If you are on a NASCAR race team, when you went to bed Sunday night, hopefully it was in your own bed after 10 long days of the 2013 Daytona Speedweeks.
Monday morning would bring you back to the shop for the first time in a long time. There would be the usual Monday postrace meetings and then you would dive right into getting ready for racing at Phoenix this weekend.
The focus is simple. You need to give your driver the best-handling car possible so that he can get into the corner, get it to rotate through the center of the corner and then get that forward bite up off the corner.
In talking to a lot of crew chiefs that I know, they are excited because they know they can have more of an effect on their race cars than they ever could at restrictor-plate tracks. Now on these upcoming tracks they can take things to the limit and do a lot more things with different types of shocks and springs. You can do more with the balance of the car just to see what you can come up with. The goal, as always, is to make the car drive well and stay more consistent.
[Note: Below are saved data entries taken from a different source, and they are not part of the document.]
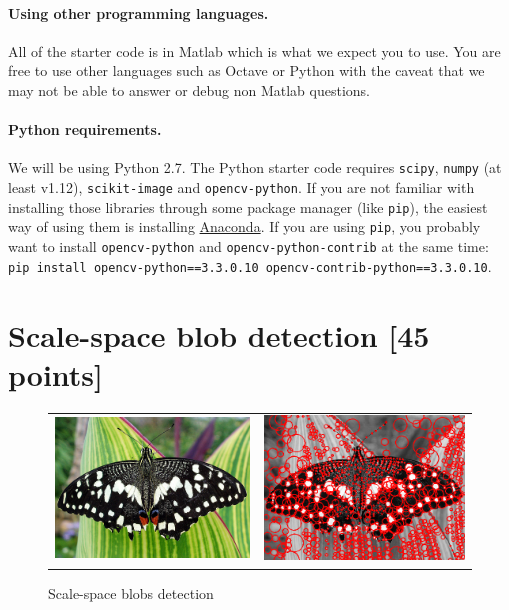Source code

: \documentclass[10pt,letterpaper]{article}
\newcommand{\cmd}[1] {{\color{blue}\texttt{#1}}}
\begin{document}
\paragraph{Using other programming languages.} All of the starter code is in Matlab which is what we expect you to use. You are free to use other languages such as Octave or Python with the caveat that we may not be able to answer or debug non Matlab questions.

\paragraph{Python requirements.} We will be using Python 2.7. The Python starter code requires \cmd{scipy}, \cmd{numpy} (at least v1.12), \cmd{scikit-image} and \cmd{opencv-python}.
If you are not familiar with installing those libraries through some package manager (like \cmd{pip}), the easiest way of using them is installing \href{https://conda.io/docs/user-guide/install/index.html}{Anaconda}.
If you are using \cmd{pip}, you probably want to install \cmd{opencv-python} and \cmd{opencv-python-contrib} at the same time:
\\
\cmd{pip install opencv-python==3.3.0.10 opencv-contrib-python==3.3.0.10}.

\newpage

\section{Scale-space blob detection [45 points]}


\begin{figure}[h]
\centering
\begin{tabular}{cc}
\includegraphics[width=0.4\linewidth]{./fig/butterfly.jpg} &
\includegraphics[width=0.4\linewidth]{./fig/butterfly.png} \\
\end{tabular}
\caption{\label{fig:blobs} Scale-space blobs detection}
\end{figure}
\end{document}
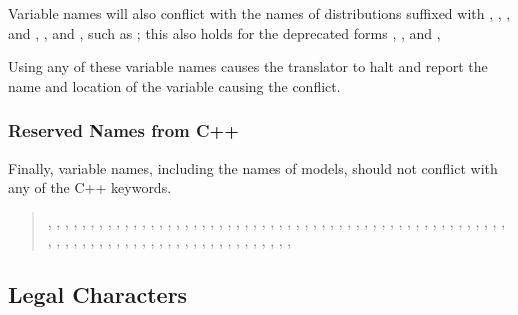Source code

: Variable names will also conflict with the names of distributions
suffixed with , , , and
, , and , such as
; this also holds for the deprecated forms
, , and ,

Using any of these variable names causes the  translator
to halt and report the name and location of the variable causing the
conflict.


\subsubsection{Reserved Names from C++}

Finally, variable names, including the names of models, should not
conflict with any of the C++ keywords.
%
\begin{quote}
,
,
,
,
,
,
,
,
,
,
,
,
,
,
,
,
,
,
,
,
,
,
,
,
,
,
,
,
,
,
,
,
,
,
,
,
,
,
,
,
,
,
,
,
,
,
,
,
,
,
,
,
,
,
,
,
,
,
,
,
,
,
,
,
,
,
,
,
,
,
,
,
,
,
,
,
,
,
,
,
,
,
,
\end{quote}

\subsection{Legal Characters}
These are the kind of scenario’s that make most crew chiefs happy. They get to make changes and adjust on their race car. At the restrictor-plate tracks, you actually feel like you have one hand tied behind your back the entire time.
On those tracks, NASCAR creates the box and you know what your limitations are. There might be certain things you want to do on your race car, but at these restrictor-plate tracks you aren’t allowed to.
Now these teams are off those types of tracks. Now you feel like your hands have been untied and you can get back to doing what you do best – adjusting on that race car. Now you can do things to the car you want to work on and what the engineers are telling you need to be changed to hopefully make it drive well. So the window becomes wide open to try different combinations.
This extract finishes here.